Compartimos el texto para seguir la reflexión.

 

PUREZA DE CORAZÓN – E. Leclerq.


Francisco preguntó a León:


-¿Sabes tú, hermano, lo que es la pureza de corazón?


-Es no tener ninguna falta que reprocharse-, contestó León sin dudarlo.


-Entonces comprendo tu tristeza-, dijo Francisco. Porque siempre hay algo que reprocharse.


-Sí, dijo León-, y eso es precisamente lo que me hace desesperar de llegar algún día a la pureza de corazón.


-Ah, hermano León, créeme -contestó Francisco-. No te preocupes tanto de la pureza de tu alma. Vuelve tu mirada a Dios. Admírate, alégrate de lo que él es: todo santidad. Dale gracias por él mismo. Eso es, hermanito tener puro el corazón. Y cuando te hayas vuelto así hacia Dios, no vuelvas más sobre ti mismo. No te preocupes de dónde estás respecto a Dios. La tristeza de no ser perfecto y de encontrarte pecador es todavía un sentimiento humano, demasiado humano. Es preciso elevar tu mirada mucho más alto: Dios, la inmensidad de Dios y su inalterable esplendor.

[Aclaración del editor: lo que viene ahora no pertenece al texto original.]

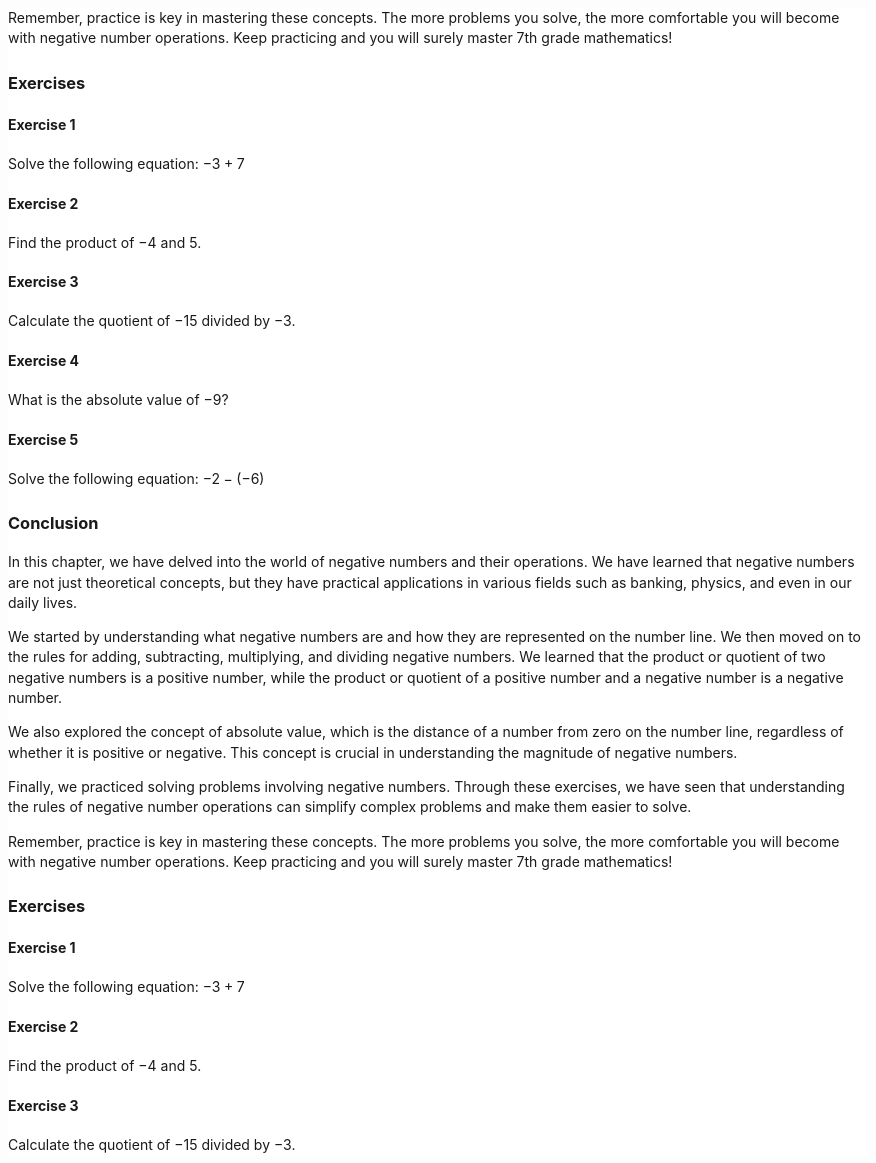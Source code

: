Remember, practice is key in mastering these concepts. The more problems you solve, the more comfortable you will become with negative number operations. Keep practicing and you will surely master 7th grade mathematics!

### Exercises

#### Exercise 1
Solve the following equation: $-3 + 7$

#### Exercise 2
Find the product of $-4$ and $5$.

#### Exercise 3
Calculate the quotient of $-15$ divided by $-3$.

#### Exercise 4
What is the absolute value of $-9$?

#### Exercise 5
Solve the following equation: $-2 - (-6)$

### Conclusion

In this chapter, we have delved into the world of negative numbers and their operations. We have learned that negative numbers are not just theoretical concepts, but they have practical applications in various fields such as banking, physics, and even in our daily lives. 

We started by understanding what negative numbers are and how they are represented on the number line. We then moved on to the rules for adding, subtracting, multiplying, and dividing negative numbers. We learned that the product or quotient of two negative numbers is a positive number, while the product or quotient of a positive number and a negative number is a negative number. 

We also explored the concept of absolute value, which is the distance of a number from zero on the number line, regardless of whether it is positive or negative. This concept is crucial in understanding the magnitude of negative numbers.

Finally, we practiced solving problems involving negative numbers. Through these exercises, we have seen that understanding the rules of negative number operations can simplify complex problems and make them easier to solve.

Remember, practice is key in mastering these concepts. The more problems you solve, the more comfortable you will become with negative number operations. Keep practicing and you will surely master 7th grade mathematics!

### Exercises

#### Exercise 1
Solve the following equation: $-3 + 7$

#### Exercise 2
Find the product of $-4$ and $5$.

#### Exercise 3
Calculate the quotient of $-15$ divided by $-3$.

El corazón puro es el que no deja de adorar al Dios vivo y verdadero. Toma un interés en la vida profunda de Dios y es capaz en medio de todas sus miserias, de vibrar con la eterna inocencia, la eterna alegría de Dios. Un corazón así está a la vez despojado y colmado. Le basta dejar que Dios sea Dios. En eso mismo encuentra toda su paz, toda su alegría, y Dios mismo es entonces su santidad.


-Sin embargo, Dios reclama nuestro esfuerzo y nuestra fidelidad, -observó León.

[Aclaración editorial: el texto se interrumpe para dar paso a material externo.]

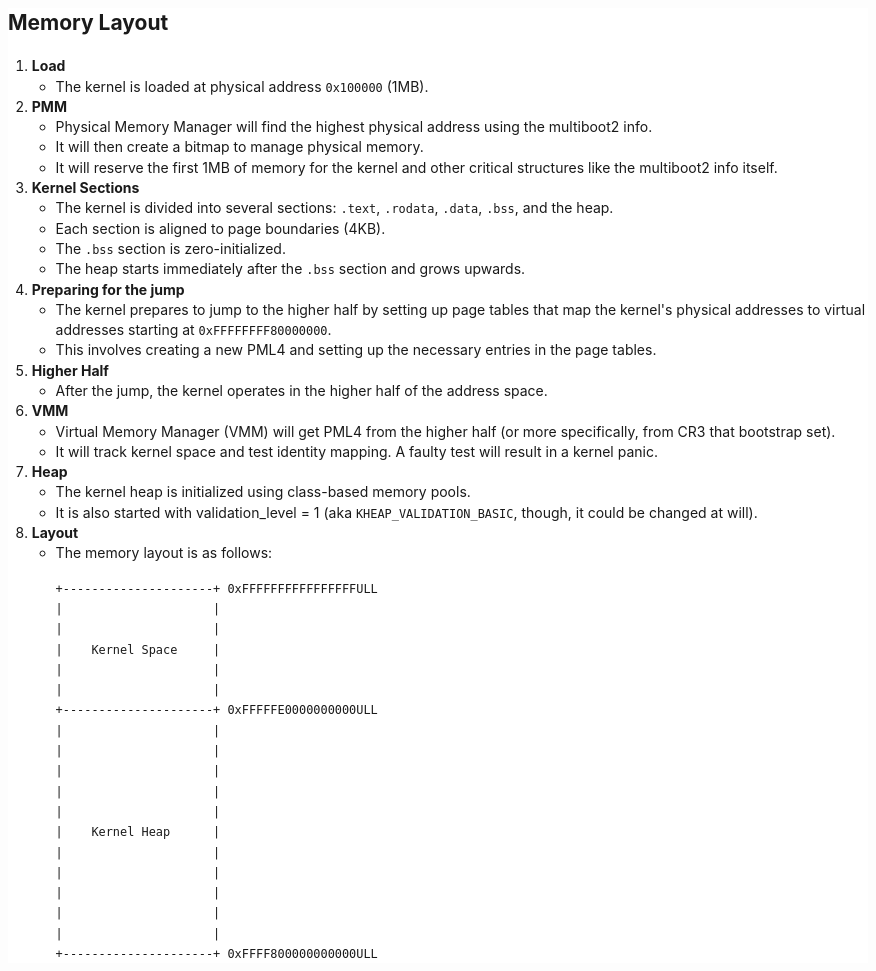 ## Memory Layout
1. **Load**
   - The kernel is loaded at physical address `0x100000` (1MB). 
2. **PMM**
   - Physical Memory Manager will find the highest physical address using the multiboot2 info.
   - It will then create a bitmap to manage physical memory.
   - It will reserve the first 1MB of memory for the kernel and other critical structures like the multiboot2 info itself.
3. **Kernel Sections**
    - The kernel is divided into several sections: `.text`, `.rodata`, `.data`, `.bss`, and the heap.
    - Each section is aligned to page boundaries (4KB).
    - The `.bss` section is zero-initialized.
    - The heap starts immediately after the `.bss` section and grows upwards.
4. **Preparing for the jump**
    - The kernel prepares to jump to the higher half by setting up page tables that map the kernel's physical addresses to virtual addresses starting at `0xFFFFFFFF80000000`.
    - This involves creating a new PML4 and setting up the necessary entries in the page tables.
5. **Higher Half**
    - After the jump, the kernel operates in the higher half of the address space.
6. **VMM**
    - Virtual Memory Manager (VMM) will get PML4 from the higher half (or more specifically, from CR3 that bootstrap set).
    - It will track kernel space and test identity mapping. A faulty test will result in a kernel panic.
7. **Heap**
    - The kernel heap is initialized using class-based memory pools.
    - It is also started with validation_level = 1 (aka `KHEAP_VALIDATION_BASIC`, though, it could be changed at will).  
8. **Layout**
    - The memory layout is as follows:
      ```
      +---------------------+ 0xFFFFFFFFFFFFFFFFULL
      |                     |
      |                     |
      |    Kernel Space     |
      |                     |
      |                     |
      +---------------------+ 0xFFFFFE0000000000ULL
      |                     |
      |                     |
      |                     |
      |                     |
      |                     |
      |    Kernel Heap      |
      |                     |
      |                     |
      |                     |
      |                     |
      |                     |
      +---------------------+ 0xFFFF800000000000ULL
      ```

-Es verdad. -respondió Francisco-. Pero la santidad no es un cumplimiento de sí mismo ni una plenitud que se da. Es en primer lugar un corazón vacío que se descubre y que se acepta, y que Dios viene a llenar en la medida en que uno se abre a su plenitud.


Contemplar la gloria de Dios es descubrir que Dios es Dios, eternamente Dios, más allá de lo que somos o podemos llegar a ser. Gozarse de lo que él es. Extasiarse delante de su eterna juventud y darle gracias por él mismo, a causa de su misericordia indefectible, es la exigencia más profunda del amor que el Espíritu del Señor no cesa de derramar en nuestros corazones. Y eso es tener un corazón puro, pero esta pureza no se obtiene a fuerza de puños ni de ponerse en tensión. Es preciso simplemente no guardar nada para sí, nada de uno mismo. Barrerlo todo, aun esa percepción aguda de nues­tra miseria; dejar sitio libre; aceptar ser pobre; no ver más que la gloria del Señor y dejarse irradiar por ella. Dios es, eso basta. El corazón se siente entonces ligero, no se siente ya él mismo, como la alondra embriagada de espacio y de azul. Ha aban­donado todo cuidado, toda inquietud. Su deseo de perfección se ha cambiado por un puro y simple querer a Dios.